--- Records shown ---

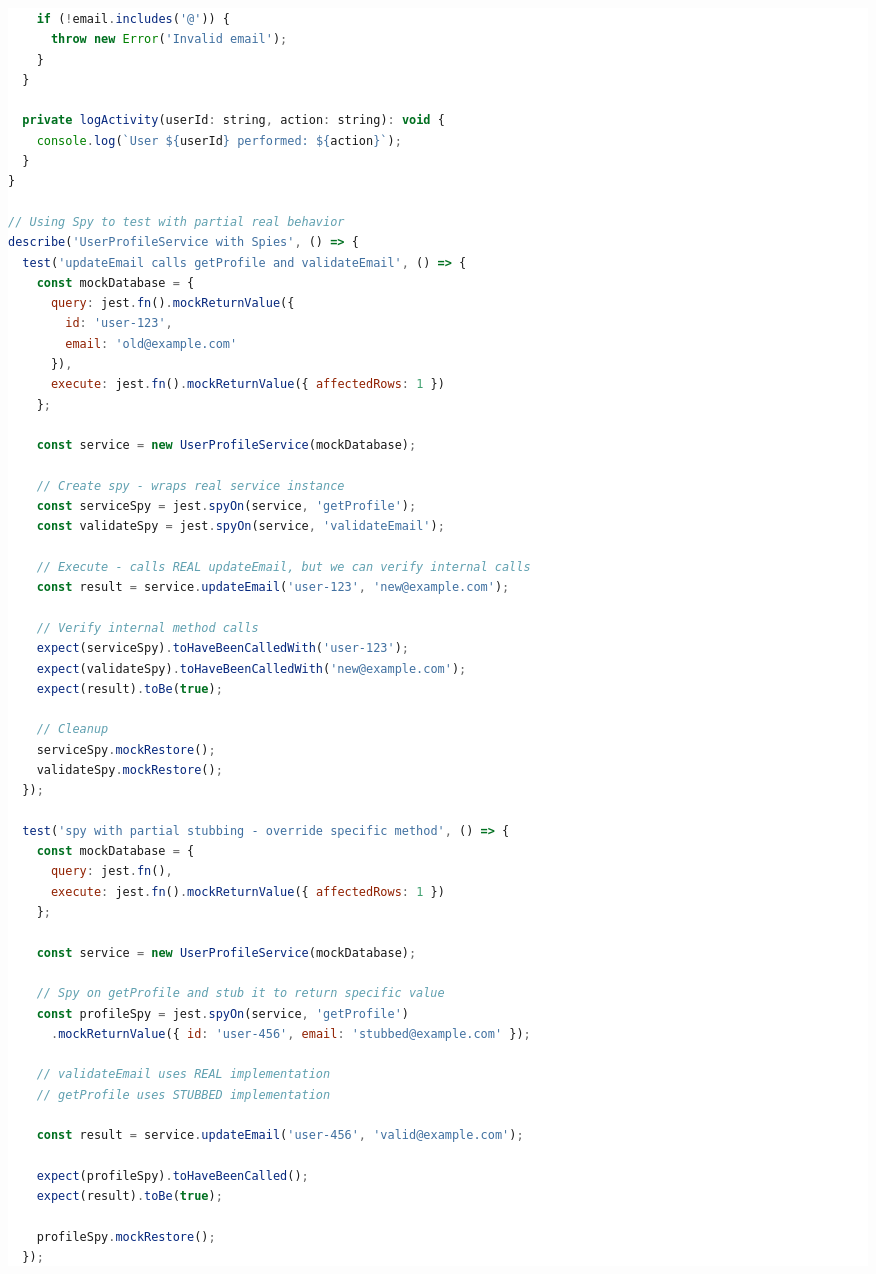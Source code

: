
 ```javascript
    if (!email.includes('@')) {
      throw new Error('Invalid email');
    }
  }

  private logActivity(userId: string, action: string): void {
    console.log(`User ${userId} performed: ${action}`);
  }
}

// Using Spy to test with partial real behavior
describe('UserProfileService with Spies', () => {
  test('updateEmail calls getProfile and validateEmail', () => {
    const mockDatabase = {
      query: jest.fn().mockReturnValue({
        id: 'user-123',
        email: 'old@example.com'
      }),
      execute: jest.fn().mockReturnValue({ affectedRows: 1 })
    };

    const service = new UserProfileService(mockDatabase);

    // Create spy - wraps real service instance
    const serviceSpy = jest.spyOn(service, 'getProfile');
    const validateSpy = jest.spyOn(service, 'validateEmail');

    // Execute - calls REAL updateEmail, but we can verify internal calls
    const result = service.updateEmail('user-123', 'new@example.com');

    // Verify internal method calls
    expect(serviceSpy).toHaveBeenCalledWith('user-123');
    expect(validateSpy).toHaveBeenCalledWith('new@example.com');
    expect(result).toBe(true);

    // Cleanup
    serviceSpy.mockRestore();
    validateSpy.mockRestore();
  });

  test('spy with partial stubbing - override specific method', () => {
    const mockDatabase = {
      query: jest.fn(),
      execute: jest.fn().mockReturnValue({ affectedRows: 1 })
    };

    const service = new UserProfileService(mockDatabase);

    // Spy on getProfile and stub it to return specific value
    const profileSpy = jest.spyOn(service, 'getProfile')
      .mockReturnValue({ id: 'user-456', email: 'stubbed@example.com' });

    // validateEmail uses REAL implementation
    // getProfile uses STUBBED implementation

    const result = service.updateEmail('user-456', 'valid@example.com');

    expect(profileSpy).toHaveBeenCalled();
    expect(result).toBe(true);

    profileSpy.mockRestore();
  });

```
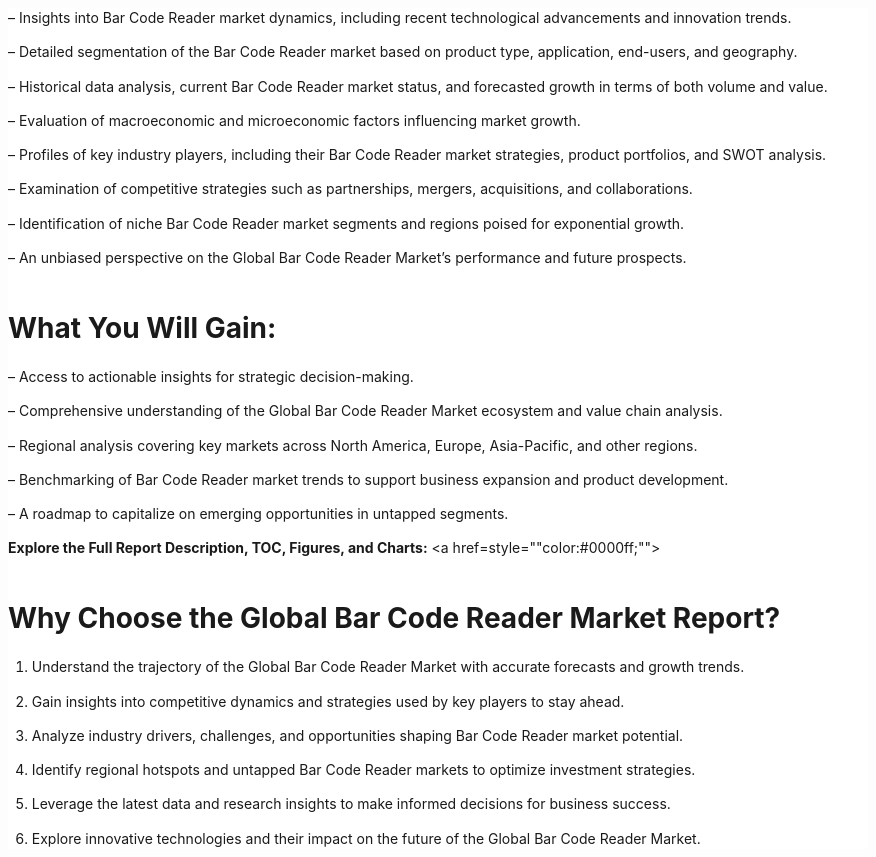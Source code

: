 – Insights into Bar Code Reader market dynamics, including recent technological advancements and innovation trends.

– Detailed segmentation of the Bar Code Reader market based on product type, application, end-users, and geography.

– Historical data analysis, current Bar Code Reader market status, and forecasted growth in terms of both volume and value.

– Evaluation of macroeconomic and microeconomic factors influencing market growth.

– Profiles of key industry players, including their Bar Code Reader market strategies, product portfolios, and SWOT analysis.

– Examination of competitive strategies such as partnerships, mergers, acquisitions, and collaborations.

– Identification of niche Bar Code Reader market segments and regions poised for exponential growth.

– An unbiased perspective on the Global Bar Code Reader Market’s performance and future prospects.

# <strong>What You Will Gain:</strong>

– Access to actionable insights for strategic decision-making.

– Comprehensive understanding of the Global Bar Code Reader Market ecosystem and value chain analysis.

– Regional analysis covering key markets across North America, Europe, Asia-Pacific, and other regions.

– Benchmarking of Bar Code Reader market trends to support business expansion and product development.

– A roadmap to capitalize on emerging opportunities in untapped segments.

<strong>Explore the Full Report Description, TOC, Figures, and Charts:</strong>
<a href=style=""color:#0000ff;""></a>

# <strong>Why Choose the Global Bar Code Reader Market Report?</strong>

1. Understand the trajectory of the Global Bar Code Reader Market with accurate forecasts and growth trends.

2. Gain insights into competitive dynamics and strategies used by key players to stay ahead.

3. Analyze industry drivers, challenges, and opportunities shaping Bar Code Reader market potential.

4. Identify regional hotspots and untapped Bar Code Reader markets to optimize investment strategies.

5. Leverage the latest data and research insights to make informed decisions for business success.

6. Explore innovative technologies and their impact on the future of the Global Bar Code Reader Market.
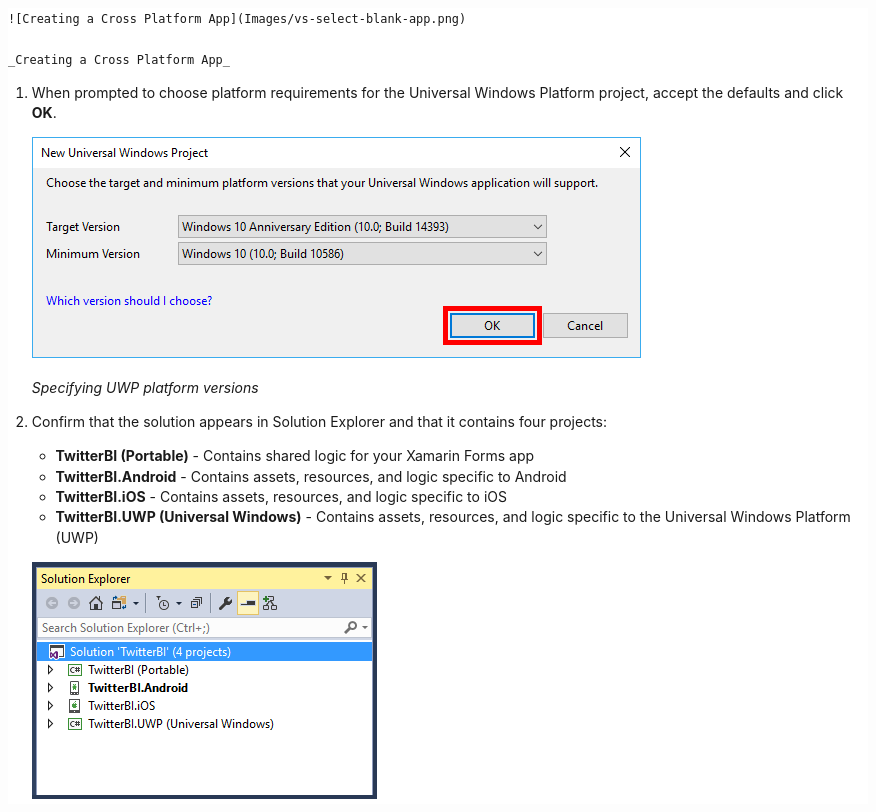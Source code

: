     ![Creating a Cross Platform App](Images/vs-select-blank-app.png)

    _Creating a Cross Platform App_
  
1. When prompted to choose platform requirements for the Universal Windows Platform project, accept the defaults and click **OK**.

    ![Specifying UWP platform versions](Images/vs-target-platform.png)

    _Specifying UWP platform versions_
 
1. Confirm that the solution appears in Solution Explorer and that it contains four projects:

	- **TwitterBI (Portable)** - Contains shared logic for your  Xamarin Forms app
	- **TwitterBI.Android** - Contains assets, resources, and logic specific to Android
	- **TwitterBI.iOS** - Contains assets, resources, and logic specific to iOS
	- **TwitterBI.UWP (Universal Windows)** - Contains assets, resources, and logic specific to the Universal Windows Platform (UWP)

	![The generated solution](Images/vs-new-projects.png)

---

From the line containing "<strong>Explore the Full" down to the line containing "2. Gain insights" in the material above, reproduce every line exactly, including the two end lines.

<strong>Explore the Full Report Description, TOC, Figures, and Charts:</strong>
<a href=style=""color:#0000ff;""></a>

# <strong>Why Choose the Global Bar Code Reader Market Report?</strong>

1. Understand the trajectory of the Global Bar Code Reader Market with accurate forecasts and growth trends.

2. Gain insights into competitive dynamics and strategies used by key players to stay ahead.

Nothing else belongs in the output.